Maybe one day I will dabble in a bit of studio sharing. I often think it sounds like a stimulating and fun environment to work within, different creative skillsets all housed in one building with the possibility of collaboration plus the practical benefits of sharing facilities. Whilst savouring the wonderful design work on the bloesem site, I discovered a successful creative workspace enterprise called ‘Lynfabrikken’ (the lightning factory) based in Denmark.
I suppose the closest thing we have here in Manchester would be The Craft and Design Centre but it rents out only small units and does not have the space to attract photographers/musicians/film-makers. Maybe Islington Mill has the potential to grow into something bigger, though the Danish example seems to have a more central location and therefore the ability to morph itself into trendy cafe, place to be seen plus a gallery and performance venue. Lynfabrikken is open to the public with opportunities to buy and view unique work and provides a meeting spot for all the creative tenants and their clients.

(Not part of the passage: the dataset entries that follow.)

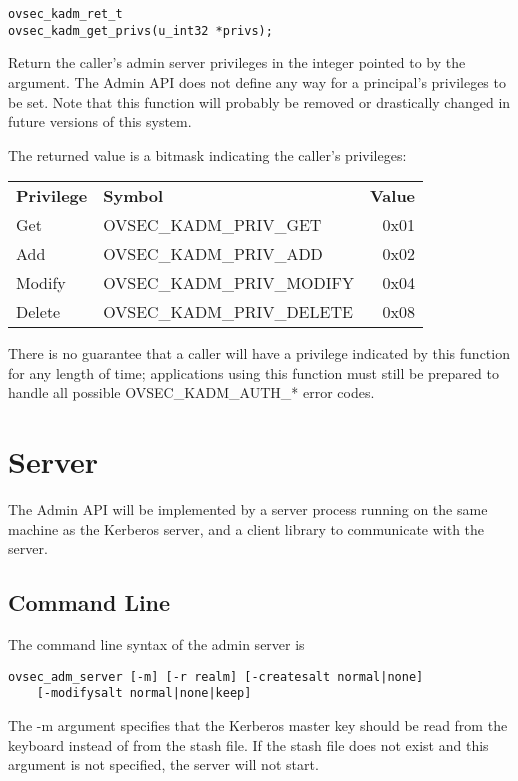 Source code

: \begin{verbatim}
ovsec_kadm_ret_t
ovsec_kadm_get_privs(u_int32 *privs);
\end{verbatim}

Return the caller's admin server privileges in the integer pointed to
by the argument.  The Admin API does not define any way for a
principal's privileges to be set.  Note that this function will
probably be removed or drastically changed in future versions of this
system.

The returned value is a bitmask indicating the caller's privileges:

\begin{tabular}{llr}
{\bf Privilege} & {\bf Symbol} & {\bf Value} \\
Get & OVSEC_KADM_PRIV_GET & 0x01 \\
Add & OVSEC_KADM_PRIV_ADD & 0x02 \\
Modify & OVSEC_KADM_PRIV_MODIFY & 0x04 \\
Delete & OVSEC_KADM_PRIV_DELETE & 0x08
\end{tabular}

There is no guarantee that a caller will have a privilege indicated by
this function for any length of time; applications using this function
must still be prepared to handle all possible OVSEC_KADM_AUTH_* error
codes.

\section{Server}

The Admin API will be implemented by a server process running on the
same machine as the Kerberos server, and a client library to
communicate with the server.

\subsection{Command Line}
\label{sec:commandline}

The command line syntax of the admin server is

\begin{verbatim}
ovsec_adm_server [-m] [-r realm] [-createsalt normal|none]
	[-modifysalt normal|none|keep] 
\end{verbatim}

The -m argument specifies that the Kerberos master key should be read
from the keyboard instead of from the stash file.  If the stash file
does not exist and this argument is not specified, the server will
not start.

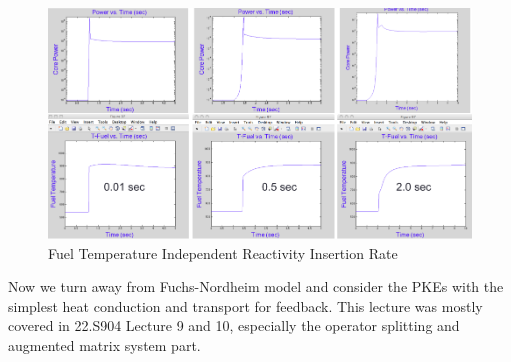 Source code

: \documentclass{school-22.211-notes}
\begin{document}
  \begin{figure}[ht] 
    \centering
    \includegraphics[width=7in]{images/pke/fn2.png}
    \caption{Fuel Temperature Independent Reactivity Insertion Rate} \label{fn2}
  \end{figure}




\clearpage
{}
Now we turn away from Fuchs-Nordheim model and consider the PKEs with the simplest heat conduction and transport for feedback. This lecture was mostly covered in 22.S904 Lecture 9 and 10, especially the operator splitting and augmented matrix system part. 
\end{document}
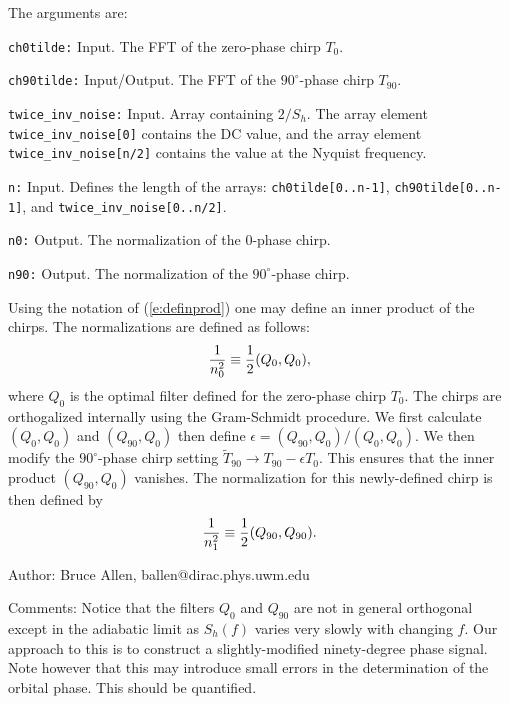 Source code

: The arguments are:
\begin{description}
\item{\tt ch0tilde:} Input.  The FFT of the zero-phase chirp $T_0$.
\item{\tt ch90tilde:} Input/Output.  The FFT of the $90^\circ$-phase chirp $T_{90}$.
\item{\tt twice\_inv\_noise:} Input.  Array containing $2/S_h$.
The array element {\tt twice\_inv\_noise[0]} contains
   the DC value, and the array element {\tt twice\_inv\_noise[n/2]}
   contains the value at the Nyquist frequency.
\item{\tt n:} Input. Defines the length of the arrays: {\tt ch0tilde[0..n-1]}, {\tt ch90tilde[0..n-1]},
  and {\tt twice\_inv\_noise[0..n/2]}.
\item{\tt n0:} Output.  The normalization of the 0-phase chirp.
\item{\tt n90:} Output.  The normalization of the $90^\circ$-phase chirp.
\end{description}

Using the notation of (\ref{e:definprod}) one may define an inner product of the
chirps.  The normalizations are defined as follows:
\begin{equation}
{1 \over n_0^2} \equiv {1 \over 2} (Q_0,Q_0),
\end{equation}
where $Q_0$ is the optimal filter defined for the zero-phase chirp $T_0$.
The chirps are orthogalized internally using the Gram-Schmidt procedure.
We first calculate $(Q_0,Q_0)$ and $(Q_{90},Q_{0})$ then define
$\epsilon = (Q_{90},Q_{0})/(Q_0,Q_0)$.  We then modify the $90^\circ$-phase chirp
setting
$\tilde T_{90} \rightarrow T_{90} - \epsilon T_0$.  This ensures that the
inner product $(Q_{90},Q_{0})$ vanishes.  The normalization for this newly-defined
chirp is then defined by
\begin{equation}
{1 \over n_1^2} \equiv {1 \over 2} (Q_{90},Q_{90}).
\end{equation}
\begin{description}
\item{Author:}
Bruce Allen, ballen@dirac.phys.uwm.edu
\item{Comments:}
Notice that the filters $Q_0$ and $Q_{90}$ are not in general
orthogonal except in the adiabatic limit as $S_h(f)$ varies very slowly
with changing $f$.  Our approach to this is to construct a
slightly-modified ninety-degree phase signal.  Note however that this
may introduce small errors in the determination of the orbital phase.
This should be quantified.
\end{description}
\clearpage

I shall carry on with my idealised daydream for the Perfect Studio ….
Of course it would have to utilise all roof space, maybe a green living roof similar to the Unicorn Grocery roof project in Chorlton, their site has a live web-cam (you can actually control the camera movements!).
The Unicorn scheme provides a green escape for their employees and was designed specifically to attract the rare black redstart, a bird happy in the urban environment but rapidly disappearing from the UK. There have been reports of at least one breeding pair of these birds this summer in the centre of Manchester (near the CIS building) so maybe they will wing their way over to Unicorn one day soon.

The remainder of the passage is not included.